Figure 3. Schematic overview of conservation-based stabilizing mutagenesis strategy.

(A) Nanobody-TagBFP fusions were classified as ‘stable’ or ‘unstable’ based on intracellular expression via transient transfection in 293T cells. Amino acid sequences were binned according to stability group, and variable domain sequences (CDRs) were excluded from downstream consideration. Positional sequence conservation was calculated across stable nanobody sequences, and positional amino acids of high conservation (>80%) were compiled to form a partial consensus filter. Each individual unstable nanobody framework was then compared to this filter, and any positional amino acid disagreement was resolved to adhere to the filter. Mutated nanobodies were then cloned, transfected into 293T and HeLa cells, and judged for stability via fluorescence microscopy. (B) All positional amino acids captured in the partial consensus framework (blue cells). White cells denote framework positions excluded from the partial consensus framework.

Figure 3.

Figure 3—figure supplement 1. Nanobody mutagenesis flow chart and species consensus comparison.

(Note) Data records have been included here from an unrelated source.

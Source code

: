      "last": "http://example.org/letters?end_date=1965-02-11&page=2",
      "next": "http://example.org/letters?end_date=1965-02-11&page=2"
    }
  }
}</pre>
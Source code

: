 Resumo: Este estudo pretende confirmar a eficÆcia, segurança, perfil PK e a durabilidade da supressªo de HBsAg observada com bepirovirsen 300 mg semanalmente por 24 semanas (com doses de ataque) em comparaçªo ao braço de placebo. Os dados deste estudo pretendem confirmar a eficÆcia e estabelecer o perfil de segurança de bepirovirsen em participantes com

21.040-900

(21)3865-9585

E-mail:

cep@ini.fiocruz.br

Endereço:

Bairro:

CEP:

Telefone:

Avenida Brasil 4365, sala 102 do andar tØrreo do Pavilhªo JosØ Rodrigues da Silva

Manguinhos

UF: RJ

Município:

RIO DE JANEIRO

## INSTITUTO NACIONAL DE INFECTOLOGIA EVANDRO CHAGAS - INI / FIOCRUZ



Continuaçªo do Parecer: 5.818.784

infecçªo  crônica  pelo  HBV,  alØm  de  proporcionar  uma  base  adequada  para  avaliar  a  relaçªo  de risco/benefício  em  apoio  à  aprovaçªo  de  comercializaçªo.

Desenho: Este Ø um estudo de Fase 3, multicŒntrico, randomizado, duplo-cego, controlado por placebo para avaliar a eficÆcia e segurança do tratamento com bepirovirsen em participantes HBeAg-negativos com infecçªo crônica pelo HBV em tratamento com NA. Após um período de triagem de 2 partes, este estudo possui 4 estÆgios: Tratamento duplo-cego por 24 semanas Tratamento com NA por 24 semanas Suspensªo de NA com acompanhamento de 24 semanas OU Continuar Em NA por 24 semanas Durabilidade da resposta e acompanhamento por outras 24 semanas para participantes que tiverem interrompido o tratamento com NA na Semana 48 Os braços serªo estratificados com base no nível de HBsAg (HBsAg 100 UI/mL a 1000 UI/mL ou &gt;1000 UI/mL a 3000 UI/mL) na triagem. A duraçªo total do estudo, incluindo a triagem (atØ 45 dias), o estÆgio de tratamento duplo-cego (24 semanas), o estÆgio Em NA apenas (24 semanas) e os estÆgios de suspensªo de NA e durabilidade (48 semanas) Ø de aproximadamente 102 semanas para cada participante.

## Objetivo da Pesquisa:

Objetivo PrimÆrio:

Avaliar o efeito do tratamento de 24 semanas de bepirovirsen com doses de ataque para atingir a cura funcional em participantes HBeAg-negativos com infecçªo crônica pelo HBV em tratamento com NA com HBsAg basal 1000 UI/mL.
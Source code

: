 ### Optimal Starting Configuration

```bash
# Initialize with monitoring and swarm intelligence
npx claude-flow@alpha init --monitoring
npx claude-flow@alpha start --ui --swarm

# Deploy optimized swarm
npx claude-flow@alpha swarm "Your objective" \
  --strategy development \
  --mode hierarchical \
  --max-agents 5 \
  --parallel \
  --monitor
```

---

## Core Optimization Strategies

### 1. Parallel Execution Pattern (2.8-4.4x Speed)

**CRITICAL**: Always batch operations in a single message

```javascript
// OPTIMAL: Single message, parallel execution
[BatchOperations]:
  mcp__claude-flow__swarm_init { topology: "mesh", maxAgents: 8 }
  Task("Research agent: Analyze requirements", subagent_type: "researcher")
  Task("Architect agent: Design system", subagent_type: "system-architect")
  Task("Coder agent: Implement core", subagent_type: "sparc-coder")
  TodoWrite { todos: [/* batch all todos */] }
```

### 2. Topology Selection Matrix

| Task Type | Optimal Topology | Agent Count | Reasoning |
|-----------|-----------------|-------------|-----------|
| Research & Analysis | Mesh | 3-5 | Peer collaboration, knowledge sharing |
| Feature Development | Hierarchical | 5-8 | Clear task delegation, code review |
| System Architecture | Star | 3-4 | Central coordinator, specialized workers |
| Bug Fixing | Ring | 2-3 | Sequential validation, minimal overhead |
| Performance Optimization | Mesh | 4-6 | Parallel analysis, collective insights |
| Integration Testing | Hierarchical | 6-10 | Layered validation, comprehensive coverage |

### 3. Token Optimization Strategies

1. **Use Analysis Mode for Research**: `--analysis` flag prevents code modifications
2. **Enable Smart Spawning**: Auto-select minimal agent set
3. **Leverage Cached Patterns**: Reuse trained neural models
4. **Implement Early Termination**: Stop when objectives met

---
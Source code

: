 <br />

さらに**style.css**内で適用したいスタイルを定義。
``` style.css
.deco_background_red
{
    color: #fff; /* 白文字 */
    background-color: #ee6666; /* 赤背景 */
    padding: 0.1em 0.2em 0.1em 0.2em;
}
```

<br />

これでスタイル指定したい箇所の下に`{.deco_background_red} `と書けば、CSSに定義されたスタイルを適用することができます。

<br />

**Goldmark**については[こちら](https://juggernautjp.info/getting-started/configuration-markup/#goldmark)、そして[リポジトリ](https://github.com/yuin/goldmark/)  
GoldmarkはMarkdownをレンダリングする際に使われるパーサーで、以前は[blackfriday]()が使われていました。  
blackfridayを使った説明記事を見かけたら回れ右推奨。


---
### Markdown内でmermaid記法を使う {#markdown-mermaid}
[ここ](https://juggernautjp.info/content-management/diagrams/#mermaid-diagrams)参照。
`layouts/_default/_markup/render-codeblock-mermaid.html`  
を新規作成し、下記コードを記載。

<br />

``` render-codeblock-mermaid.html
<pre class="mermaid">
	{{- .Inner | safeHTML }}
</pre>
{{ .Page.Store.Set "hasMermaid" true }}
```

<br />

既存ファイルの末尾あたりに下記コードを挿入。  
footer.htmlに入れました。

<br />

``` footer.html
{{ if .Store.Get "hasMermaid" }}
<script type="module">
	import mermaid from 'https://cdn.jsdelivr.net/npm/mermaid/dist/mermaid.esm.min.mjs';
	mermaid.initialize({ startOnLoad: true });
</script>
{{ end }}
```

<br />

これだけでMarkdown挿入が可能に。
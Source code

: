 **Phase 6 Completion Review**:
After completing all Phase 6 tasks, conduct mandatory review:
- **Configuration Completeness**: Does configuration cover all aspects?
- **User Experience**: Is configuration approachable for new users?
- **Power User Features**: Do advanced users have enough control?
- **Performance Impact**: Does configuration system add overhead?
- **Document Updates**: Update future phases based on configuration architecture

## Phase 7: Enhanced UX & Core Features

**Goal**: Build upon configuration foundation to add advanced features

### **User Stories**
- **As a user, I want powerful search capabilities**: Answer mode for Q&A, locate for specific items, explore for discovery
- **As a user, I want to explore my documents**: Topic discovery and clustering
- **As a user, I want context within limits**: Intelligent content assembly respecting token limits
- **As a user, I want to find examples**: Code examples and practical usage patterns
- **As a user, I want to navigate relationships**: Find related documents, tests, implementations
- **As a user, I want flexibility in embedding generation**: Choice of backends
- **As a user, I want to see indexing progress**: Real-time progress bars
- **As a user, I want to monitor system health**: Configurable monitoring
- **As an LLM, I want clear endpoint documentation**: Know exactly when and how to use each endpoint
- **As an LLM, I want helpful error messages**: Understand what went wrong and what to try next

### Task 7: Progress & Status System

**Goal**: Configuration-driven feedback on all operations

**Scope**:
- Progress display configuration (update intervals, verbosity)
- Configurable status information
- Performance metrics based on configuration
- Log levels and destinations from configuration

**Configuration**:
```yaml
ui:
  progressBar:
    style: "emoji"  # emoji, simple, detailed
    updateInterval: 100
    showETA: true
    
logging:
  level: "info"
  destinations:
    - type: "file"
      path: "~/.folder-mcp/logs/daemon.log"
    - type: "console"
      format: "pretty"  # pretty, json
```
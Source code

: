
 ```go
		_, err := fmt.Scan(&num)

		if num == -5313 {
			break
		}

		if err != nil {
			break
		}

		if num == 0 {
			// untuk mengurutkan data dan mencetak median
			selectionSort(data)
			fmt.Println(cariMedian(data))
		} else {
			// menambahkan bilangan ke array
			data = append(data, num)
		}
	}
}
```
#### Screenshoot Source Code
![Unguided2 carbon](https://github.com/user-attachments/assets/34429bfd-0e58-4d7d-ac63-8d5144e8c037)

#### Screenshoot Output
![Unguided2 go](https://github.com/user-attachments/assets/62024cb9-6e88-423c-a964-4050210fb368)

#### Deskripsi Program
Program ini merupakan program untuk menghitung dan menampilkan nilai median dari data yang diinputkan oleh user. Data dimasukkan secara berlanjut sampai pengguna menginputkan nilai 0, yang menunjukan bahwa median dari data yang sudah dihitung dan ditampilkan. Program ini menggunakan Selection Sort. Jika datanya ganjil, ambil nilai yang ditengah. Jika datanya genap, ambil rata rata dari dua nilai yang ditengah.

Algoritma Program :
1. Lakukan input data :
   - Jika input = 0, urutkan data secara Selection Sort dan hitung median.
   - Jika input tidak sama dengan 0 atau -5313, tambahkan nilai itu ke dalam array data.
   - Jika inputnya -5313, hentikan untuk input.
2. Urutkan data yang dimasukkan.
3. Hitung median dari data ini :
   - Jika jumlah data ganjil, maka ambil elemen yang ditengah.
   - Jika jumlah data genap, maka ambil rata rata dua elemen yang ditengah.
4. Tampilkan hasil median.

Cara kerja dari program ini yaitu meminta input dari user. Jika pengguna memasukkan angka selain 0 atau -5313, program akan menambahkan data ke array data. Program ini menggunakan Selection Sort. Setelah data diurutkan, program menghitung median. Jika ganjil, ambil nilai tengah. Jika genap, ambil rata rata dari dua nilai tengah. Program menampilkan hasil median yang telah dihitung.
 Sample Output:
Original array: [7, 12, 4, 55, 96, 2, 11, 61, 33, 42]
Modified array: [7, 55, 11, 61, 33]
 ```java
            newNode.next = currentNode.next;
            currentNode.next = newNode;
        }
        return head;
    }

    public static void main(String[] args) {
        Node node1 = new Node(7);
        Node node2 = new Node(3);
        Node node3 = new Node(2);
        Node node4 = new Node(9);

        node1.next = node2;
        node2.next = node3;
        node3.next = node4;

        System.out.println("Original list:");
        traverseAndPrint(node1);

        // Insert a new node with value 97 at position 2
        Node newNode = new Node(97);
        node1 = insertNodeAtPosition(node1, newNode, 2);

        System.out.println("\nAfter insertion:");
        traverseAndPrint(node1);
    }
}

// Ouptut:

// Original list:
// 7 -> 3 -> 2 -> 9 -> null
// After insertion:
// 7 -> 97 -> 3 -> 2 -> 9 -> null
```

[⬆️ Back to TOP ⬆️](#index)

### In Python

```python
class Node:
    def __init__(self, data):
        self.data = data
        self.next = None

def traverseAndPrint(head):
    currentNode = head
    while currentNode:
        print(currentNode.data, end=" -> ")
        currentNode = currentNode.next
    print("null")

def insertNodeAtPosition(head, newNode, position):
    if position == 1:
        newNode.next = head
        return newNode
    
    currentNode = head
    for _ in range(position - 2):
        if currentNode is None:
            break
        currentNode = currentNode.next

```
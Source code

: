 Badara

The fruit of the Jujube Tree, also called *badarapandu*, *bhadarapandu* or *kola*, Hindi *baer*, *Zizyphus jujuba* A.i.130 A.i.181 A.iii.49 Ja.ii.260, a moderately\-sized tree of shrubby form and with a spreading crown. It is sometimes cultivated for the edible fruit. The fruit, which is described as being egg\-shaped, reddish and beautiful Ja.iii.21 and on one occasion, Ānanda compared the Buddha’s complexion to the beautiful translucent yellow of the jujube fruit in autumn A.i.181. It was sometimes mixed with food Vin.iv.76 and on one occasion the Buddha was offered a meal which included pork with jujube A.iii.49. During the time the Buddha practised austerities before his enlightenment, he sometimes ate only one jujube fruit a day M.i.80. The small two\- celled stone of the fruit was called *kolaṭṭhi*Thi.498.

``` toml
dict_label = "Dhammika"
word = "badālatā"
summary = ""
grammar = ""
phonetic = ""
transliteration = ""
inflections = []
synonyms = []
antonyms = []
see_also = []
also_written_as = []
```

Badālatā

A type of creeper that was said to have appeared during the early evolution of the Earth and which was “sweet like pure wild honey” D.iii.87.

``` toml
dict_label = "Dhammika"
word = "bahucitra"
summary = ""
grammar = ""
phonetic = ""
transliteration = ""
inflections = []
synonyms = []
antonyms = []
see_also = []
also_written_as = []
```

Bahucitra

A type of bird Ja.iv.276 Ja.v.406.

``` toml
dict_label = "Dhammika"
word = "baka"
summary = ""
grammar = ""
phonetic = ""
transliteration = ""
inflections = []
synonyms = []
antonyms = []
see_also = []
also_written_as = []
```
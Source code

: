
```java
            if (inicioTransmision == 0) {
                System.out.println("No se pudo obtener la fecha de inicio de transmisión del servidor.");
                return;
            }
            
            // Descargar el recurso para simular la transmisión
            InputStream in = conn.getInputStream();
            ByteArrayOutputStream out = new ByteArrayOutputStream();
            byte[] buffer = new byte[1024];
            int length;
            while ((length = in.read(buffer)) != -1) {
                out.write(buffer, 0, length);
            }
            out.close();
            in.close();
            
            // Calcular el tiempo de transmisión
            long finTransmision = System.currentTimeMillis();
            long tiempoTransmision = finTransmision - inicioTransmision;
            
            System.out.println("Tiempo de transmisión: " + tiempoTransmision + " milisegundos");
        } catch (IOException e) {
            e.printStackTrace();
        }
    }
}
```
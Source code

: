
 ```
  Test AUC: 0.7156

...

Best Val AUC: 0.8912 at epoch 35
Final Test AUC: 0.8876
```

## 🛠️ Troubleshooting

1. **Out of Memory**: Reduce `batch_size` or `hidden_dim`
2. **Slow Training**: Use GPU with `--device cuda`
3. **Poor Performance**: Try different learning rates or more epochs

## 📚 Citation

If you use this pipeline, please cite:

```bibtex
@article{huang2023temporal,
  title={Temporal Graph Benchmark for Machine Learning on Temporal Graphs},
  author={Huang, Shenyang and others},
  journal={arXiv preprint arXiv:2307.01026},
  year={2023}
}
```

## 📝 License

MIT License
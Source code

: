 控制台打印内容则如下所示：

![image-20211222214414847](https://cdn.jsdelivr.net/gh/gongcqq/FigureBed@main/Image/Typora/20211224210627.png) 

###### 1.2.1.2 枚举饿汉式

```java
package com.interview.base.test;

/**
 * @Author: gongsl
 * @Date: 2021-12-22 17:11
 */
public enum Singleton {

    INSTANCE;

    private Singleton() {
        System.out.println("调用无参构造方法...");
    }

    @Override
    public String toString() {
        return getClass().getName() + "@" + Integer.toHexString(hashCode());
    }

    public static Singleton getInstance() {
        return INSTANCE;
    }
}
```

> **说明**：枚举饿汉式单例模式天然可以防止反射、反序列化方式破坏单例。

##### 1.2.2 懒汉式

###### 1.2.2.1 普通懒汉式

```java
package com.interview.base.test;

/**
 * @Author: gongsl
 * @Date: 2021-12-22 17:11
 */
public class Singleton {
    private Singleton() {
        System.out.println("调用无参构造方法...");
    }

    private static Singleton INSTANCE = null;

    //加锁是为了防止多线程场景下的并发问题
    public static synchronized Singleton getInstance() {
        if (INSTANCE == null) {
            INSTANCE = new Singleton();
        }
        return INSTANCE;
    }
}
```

Figure 3—figure supplement 1.

(A) Flow chart detailing our recommended courses of action for mutationally stabilizing poorly expressed nanobodies.Our partial consensus filter is depicted in Figure 3, for reference. (B) Comparison between the framework consensus sequence of stable nanobodies profiled in this study, and the framework consensus sequences of all nanobodies from each species of origin profiled. The majority of nanobodies profiled originate from llama, and our stable framework consensus sequence is identical to the framework consensus sequence derived from all llama sequences profiled. We did not formally investigate the implication on expression of specific framework differences observed between alpaca, dromedary, and llama sequences.